How Transport Layer Properties affect Perovskite Solar Cell Performance: Insights from a Coupled Charge Transport/ion Migration Model
Giles Richardson a
a University of Southampton, Southampton, United Kingdom
Materials for Sustainable Development Conference (MATSUS)
Proceedings of nanoGe Fall Meeting 2018 (NFM18)
S8 Modelling Perovskite Solar Cells from the Microscale to the Macroscale
Torremolinos, Spain, 2018 October 22nd - 26th
Organizers: Alison Walker and Claudio Quarti
Invited Speaker, Giles Richardson, presentation 092
DOI: https://doi.org/10.29363/nanoge.nfm.2018.092
Publication date: 6th July 2018

The effects of transport layers on perovskite solar cell performance, in particular anomalous hysteresis, are investigated. A model for coupled ion vacancy motion and charge transport is formulated and solved in a three-layer planar perovskite solar cell. Its results are used to demonstrate that the replacement of standard transport layer materials (spiro-OMeTAD and TiO2) by materials with lower permittivity and/or doping leads to a shift in the scan rates at which hysteresis is most pronounced to rates higher than those commonly used in experiment. These results provide a cogent explanation for why organic electron transport layers can yield seemingly “hysteresis-free” devices but which nevertheless exhibit hysteresis at low temperature.

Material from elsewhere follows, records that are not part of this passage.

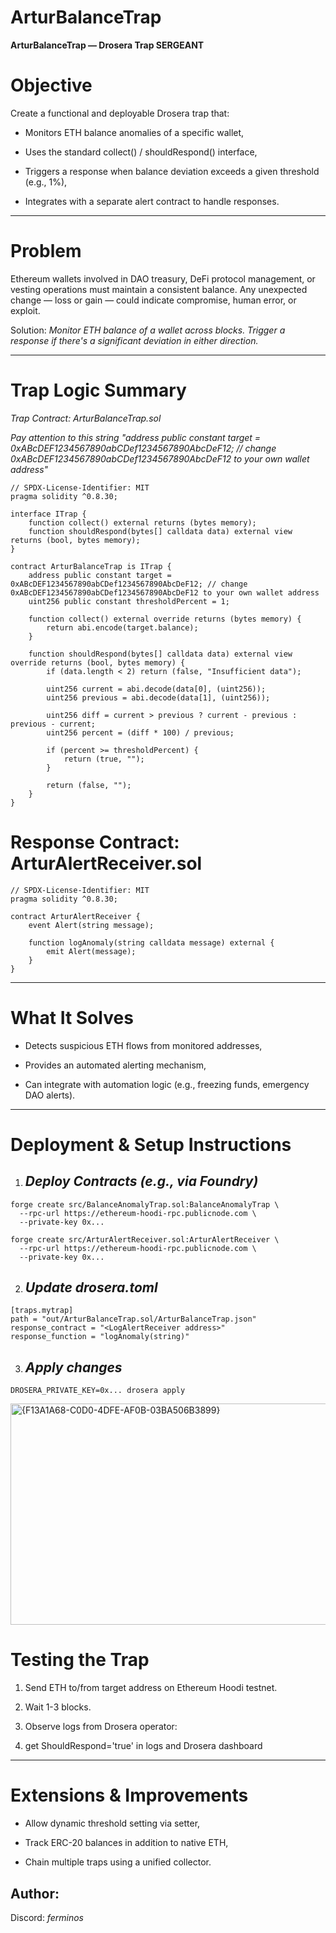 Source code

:# ArturBalanceTrap

**ArturBalanceTrap — Drosera Trap SERGEANT** 

# Objective

Create a functional and deployable Drosera trap that:

- Monitors ETH balance anomalies of a specific wallet,

- Uses the standard collect() / shouldRespond() interface,

- Triggers a response when balance deviation exceeds a given threshold (e.g., 1%),

- Integrates with a separate alert contract to handle responses.
---

# Problem

Ethereum wallets involved in DAO treasury, DeFi protocol management, or vesting operations must maintain a consistent balance. Any unexpected change — loss or gain — could indicate compromise, human error, or exploit.

Solution: _Monitor ETH balance of a wallet across blocks. Trigger a response if there's a significant deviation in either direction._

---

# Trap Logic Summary

_Trap Contract: ArturBalanceTrap.sol_

_Pay attention to this string "address public constant target = 0xABcDEF1234567890abCDef1234567890AbcDeF12; // change 0xABcDEF1234567890abCDef1234567890AbcDeF12 to your own wallet address"_
```
// SPDX-License-Identifier: MIT
pragma solidity ^0.8.30;

interface ITrap {
    function collect() external returns (bytes memory);
    function shouldRespond(bytes[] calldata data) external view returns (bool, bytes memory);
}

contract ArturBalanceTrap is ITrap {
    address public constant target = 0xABcDEF1234567890abCDef1234567890AbcDeF12; // change 0xABcDEF1234567890abCDef1234567890AbcDeF12 to your own wallet address
    uint256 public constant thresholdPercent = 1;

    function collect() external override returns (bytes memory) {
        return abi.encode(target.balance);
    }

    function shouldRespond(bytes[] calldata data) external view override returns (bool, bytes memory) {
        if (data.length < 2) return (false, "Insufficient data");

        uint256 current = abi.decode(data[0], (uint256));
        uint256 previous = abi.decode(data[1], (uint256));

        uint256 diff = current > previous ? current - previous : previous - current;
        uint256 percent = (diff * 100) / previous;

        if (percent >= thresholdPercent) {
            return (true, "");
        }

        return (false, "");
    }
}
```

# Response Contract: ArturAlertReceiver.sol
```
// SPDX-License-Identifier: MIT
pragma solidity ^0.8.30;

contract ArturAlertReceiver {
    event Alert(string message);

    function logAnomaly(string calldata message) external {
        emit Alert(message);
    }
}
```
---

# What It Solves 

- Detects suspicious ETH flows from monitored addresses,

- Provides an automated alerting mechanism,

- Can integrate with automation logic (e.g., freezing funds, emergency DAO alerts).

---

# Deployment & Setup Instructions 

1. ## _Deploy Contracts (e.g., via Foundry)_ 
```
forge create src/BalanceAnomalyTrap.sol:BalanceAnomalyTrap \
  --rpc-url https://ethereum-hoodi-rpc.publicnode.com \
  --private-key 0x...
```
```
forge create src/ArturAlertReceiver.sol:ArturAlertReceiver \
  --rpc-url https://ethereum-hoodi-rpc.publicnode.com \
  --private-key 0x...
```
2. ## _Update drosera.toml_ 
```
[traps.mytrap]
path = "out/ArturBalanceTrap.sol/ArturBalanceTrap.json"
response_contract = "<LogAlertReceiver address>"
response_function = "logAnomaly(string)"
```
3. ## _Apply changes_ 
```
DROSERA_PRIVATE_KEY=0x... drosera apply
```

<img width="547" height="354" alt="{F13A1A68-C0D0-4DFE-AF0B-03BA506B3899}" src="https://github.com/user-attachments/assets/e4ad73d9-5d32-4b65-9803-41c9872d3e4c" />


# Testing the Trap 

1. Send ETH to/from target address on Ethereum Hoodi testnet.

2. Wait 1-3 blocks.

3. Observe logs from Drosera operator:

4. get ShouldRespond='true' in logs and Drosera dashboard
---

# Extensions & Improvements 

- Allow dynamic threshold setting via setter,

- Track ERC-20 balances in addition to native ETH,

- Chain multiple traps using a unified collector.

## Author: 
Discord: _ferminos_
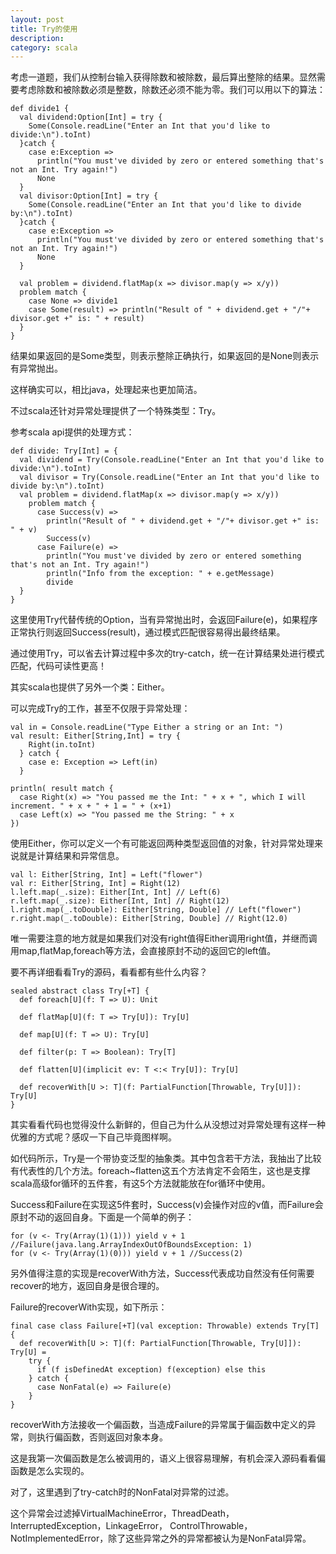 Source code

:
 ```yaml
---
layout: post
title: Try的使用
description: 
category: scala
---
```


考虑一道题，我们从控制台输入获得除数和被除数，最后算出整除的结果。显然需要考虑除数和被除数必须是整数，除数还必须不能为零。我们可以用以下的算法：

	def divide1 {
	  val dividend:Option[Int] = try {
    	Some(Console.readLine("Enter an Int that you'd like to divide:\n").toInt)
	  }catch {
    	case e:Exception =>
	      println("You must've divided by zero or entered something that's not an Int. Try again!")
	      None	
	  }
	  val divisor:Option[Int] = try {
	    Some(Console.readLine("Enter an Int that you'd like to divide by:\n").toInt)
	  }catch {
	    case e:Exception =>
	      println("You must've divided by zero or entered something that's not an Int. Try again!")
	      None
	  }
	  
	  val problem = dividend.flatMap(x => divisor.map(y => x/y))
	  problem match {
	    case None => divide1
	    case Some(result) => println("Result of " + dividend.get + "/"+ divisor.get +" is: " + result) 
	  }
	}

结果如果返回的是Some类型，则表示整除正确执行，如果返回的是None则表示有异常抛出。

这样确实可以，相比java，处理起来也更加简洁。

不过scala还针对异常处理提供了一个特殊类型：Try。

参考scala api提供的处理方式：

	def divide: Try[Int] = {
	  val dividend = Try(Console.readLine("Enter an Int that you'd like to divide:\n").toInt)
	  val divisor = Try(Console.readLine("Enter an Int that you'd like to divide by:\n").toInt)
	  val problem = dividend.flatMap(x => divisor.map(y => x/y))
		problem match {
		  case Success(v) =>
		    println("Result of " + dividend.get + "/"+ divisor.get +" is: " + v)
		    Success(v)
    	  case Failure(e) =>
	        println("You must've divided by zero or entered something that's not an Int. Try again!")
      		println("Info from the exception: " + e.getMessage)
	        divide
	  }
	}	


这里使用Try代替传统的Option，当有异常抛出时，会返回Failure(e)，如果程序正常执行则返回Success(result)，通过模式匹配很容易得出最终结果。

通过使用Try，可以省去计算过程中多次的try-catch，统一在计算结果处进行模式匹配，代码可读性更高！

其实scala也提供了另外一个类：Either。

可以完成Try的工作，甚至不仅限于异常处理：

	val in = Console.readLine("Type Either a string or an Int: ")
	val result: Either[String,Int] = try {
	    Right(in.toInt)
	  } catch {
	    case e: Exception => Left(in)
      }

	println( result match {
	  case Right(x) => "You passed me the Int: " + x + ", which I will increment. " + x + " + 1 = " + (x+1)
	  case Left(x) => "You passed me the String: " + x
	})

使用Either，你可以定义一个有可能返回两种类型返回值的对象，针对异常处理来说就是计算结果和异常信息。

	val l: Either[String, Int] = Left("flower")
	val r: Either[String, Int] = Right(12)
	l.left.map(_.size): Either[Int, Int] // Left(6)
	r.left.map(_.size): Either[Int, Int] // Right(12)
	l.right.map(_.toDouble): Either[String, Double] // Left("flower")
	r.right.map(_.toDouble): Either[String, Double] // Right(12.0)
	
唯一需要注意的地方就是如果我们对没有right值得Either调用right值，并继而调用map,flatMap,foreach等方法，会直接原封不动的返回它的left值。

要不再详细看看Try的源码，看看都有些什么内容？

	sealed abstract class Try[+T] {
	  def foreach[U](f: T => U): Unit

	  def flatMap[U](f: T => Try[U]): Try[U]

	  def map[U](f: T => U): Try[U]
	  
	  def filter(p: T => Boolean): Try[T]

	  def flatten[U](implicit ev: T <:< Try[U]): Try[U]
	  
	  def recoverWith[U >: T](f: PartialFunction[Throwable, Try[U]]): Try[U]
	}

其实看看代码也觉得没什么新鲜的，但自己为什么从没想过对异常处理有这样一种优雅的方式呢？感叹一下自己毕竟图样啊。

如代码所示，Try是一个带协变泛型的抽象类。其中包含若干方法，我抽出了比较有代表性的几个方法。foreach~flatten这五个方法肯定不会陌生，这也是支撑scala高级for循环的五件套，有这5个方法就能放在for循环中使用。

Success和Failure在实现这5件套时，Success(v)会操作对应的v值，而Failure会原封不动的返回自身。下面是一个简单的例子：

	for (v <- Try(Array(1)(1))) yield v + 1 //Failure(java.lang.ArrayIndexOutOfBoundsException: 1)
	for (v <- Try(Array(1)(0))) yield v + 1 //Success(2)

另外值得注意的实现是recoverWith方法，Success代表成功自然没有任何需要recover的地方，返回自身是很合理的。

Failure的recoverWith实现，如下所示：

	final case class Failure[+T](val exception: Throwable) extends Try[T] {
	  def recoverWith[U >: T](f: PartialFunction[Throwable, Try[U]]): Try[U] =
    	try {
	      if (f isDefinedAt exception) f(exception) else this
	    } catch {
	      case NonFatal(e) => Failure(e)
	    }
	}
	
    
recoverWith方法接收一个偏函数，当造成Failure的异常属于偏函数中定义的异常，则执行偏函数，否则返回对象本身。

这是我第一次偏函数是怎么被调用的，语义上很容易理解，有机会深入源码看看偏函数是怎么实现的。

对了，这里遇到了try-catch时的NonFatal对异常的过滤。

这个异常会过滤掉VirtualMachineError，ThreadDeath，InterruptedException，LinkageError， ControlThrowable，NotImplementedError，除了这些异常之外的异常都被认为是NonFatal异常。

In these devices the decrease in ion vacancy mobility with temperature compensates for the increase in hysteresis rate with use of low permittivity/doping organic transport layers. Simulations are used to classify features of the current-voltage curves that distinguish between cells in which charge carrier recombination occurs predominantly at the transport layer interfaces and those where it occurs predominantly within the perovskite. These characteristics are supplemented by videos showing how the electric potential, electronic and ionic charge profiles evolve across a planar perovskite solar cell during a current-voltage scan. Design protocols to mitigate the possible effects of high ion vacancy distributions on cell degradation are discussed. Finally, features of the steady-state potential profile for a device held near the maximum power point are used to suggest ways in which interfacial recombination can be reduced, and performance enhanced, via tuning transport layer properties.